Fall 2006 UMASS
Amherst Operations Research / Management Science Seminar Series |
Date: Friday, October 13, 2006 Time: 11:00 AM Location: Isenberg School of Management, Room 112 |
Speaker: Professor
William Hogan Raymond Plank Professor of Global Energy Policy Kennedy School of Government Harvard University Cambridge, MA |
Biography: Professor Hogan is Research
Director of the Harvard Electricity Policy Group (HEPG), which is
exploring the issues involved in the transition to a more competitive
electricity market. He is Director of the Repsol YPF - Harvard Kennedy
School Fellows Program for energy policy research and a member of the
organizing committee for the Repsol YPF-Harvard Energy Policy
Seminar.
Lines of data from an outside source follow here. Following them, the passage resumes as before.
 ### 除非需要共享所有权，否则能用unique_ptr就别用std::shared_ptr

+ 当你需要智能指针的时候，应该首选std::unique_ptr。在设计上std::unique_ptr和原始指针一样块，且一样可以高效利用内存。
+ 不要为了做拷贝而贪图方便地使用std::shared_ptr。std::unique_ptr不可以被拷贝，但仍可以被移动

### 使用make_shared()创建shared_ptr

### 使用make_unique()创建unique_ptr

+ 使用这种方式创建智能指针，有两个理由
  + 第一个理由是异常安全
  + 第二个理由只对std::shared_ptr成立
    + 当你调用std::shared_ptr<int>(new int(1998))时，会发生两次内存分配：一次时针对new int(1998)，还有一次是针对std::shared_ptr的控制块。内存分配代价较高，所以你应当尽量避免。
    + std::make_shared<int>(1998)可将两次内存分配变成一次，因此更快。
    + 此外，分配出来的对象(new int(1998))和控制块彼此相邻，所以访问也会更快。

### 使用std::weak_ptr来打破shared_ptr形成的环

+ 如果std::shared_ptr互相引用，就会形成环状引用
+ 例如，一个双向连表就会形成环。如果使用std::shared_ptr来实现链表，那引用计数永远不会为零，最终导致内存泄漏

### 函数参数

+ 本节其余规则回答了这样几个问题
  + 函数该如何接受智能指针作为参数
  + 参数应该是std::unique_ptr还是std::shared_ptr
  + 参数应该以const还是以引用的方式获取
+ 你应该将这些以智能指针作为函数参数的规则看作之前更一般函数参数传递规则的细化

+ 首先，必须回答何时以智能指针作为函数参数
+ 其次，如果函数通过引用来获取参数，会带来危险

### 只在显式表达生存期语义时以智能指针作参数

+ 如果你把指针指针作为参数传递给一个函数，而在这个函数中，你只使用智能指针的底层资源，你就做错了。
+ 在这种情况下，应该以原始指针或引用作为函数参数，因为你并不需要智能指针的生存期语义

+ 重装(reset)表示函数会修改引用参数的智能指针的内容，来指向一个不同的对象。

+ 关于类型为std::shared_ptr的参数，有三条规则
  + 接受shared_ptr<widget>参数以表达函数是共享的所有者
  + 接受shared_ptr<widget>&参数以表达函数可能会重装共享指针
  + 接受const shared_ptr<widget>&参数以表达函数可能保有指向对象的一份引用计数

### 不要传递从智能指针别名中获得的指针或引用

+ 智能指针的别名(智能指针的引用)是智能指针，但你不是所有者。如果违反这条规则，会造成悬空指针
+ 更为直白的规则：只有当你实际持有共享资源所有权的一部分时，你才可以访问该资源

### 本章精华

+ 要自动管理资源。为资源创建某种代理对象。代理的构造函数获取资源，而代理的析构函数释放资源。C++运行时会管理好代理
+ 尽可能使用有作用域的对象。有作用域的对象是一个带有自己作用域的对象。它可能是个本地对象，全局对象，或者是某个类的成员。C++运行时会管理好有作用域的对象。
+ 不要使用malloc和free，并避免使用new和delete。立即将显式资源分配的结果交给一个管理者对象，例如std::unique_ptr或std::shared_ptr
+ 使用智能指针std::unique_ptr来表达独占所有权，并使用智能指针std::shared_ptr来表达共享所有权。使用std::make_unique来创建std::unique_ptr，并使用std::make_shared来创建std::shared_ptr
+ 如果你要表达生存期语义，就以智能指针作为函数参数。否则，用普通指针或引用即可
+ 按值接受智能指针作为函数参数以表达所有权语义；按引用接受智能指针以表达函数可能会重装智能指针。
In addition, he serves as Director of Graduate
Studies for the Ph.D. Program in Public Policy and the Ph.D. Program in
Political Economy and Government at the Kennedy School of Government;
he has also served as Chair of the Public Policy Program and as
Director of the Energy and Environmental Policy Center. Professor Hogan has been actively engaged in the design and improvement of competitive electricity markets in many regions of the United States, as well as around the world, from England to Australia. His activities include designing the market structures and market rules by which regional transmission organizations, in various forms, coordinate bid-based markets for energy, ancillary services, and financial transmission rights. This research is also part of the larger activities of the Environment and Natural Resources Policy Program. He was a member of the faculty of Stanford University where he founded the Energy Modeling Forum (EMF), and is a Past President of the International Association for Energy Economics (IAEE). He received his undergraduate degree from the U.S. Air Force Academy and his Ph.D. from UCLA. |
TITLE: Electricity Market
Restructuring, Economics, and Operations Research |
Abstract: Existing technology for
electricity network systems requires central control and
coordination. Electricity markets emphasize use of incentives and
reliance on individual choice. Constrained optimization and
duality theory, core concepts in operations research, provide the
organizing framework that addresses these dual requirements.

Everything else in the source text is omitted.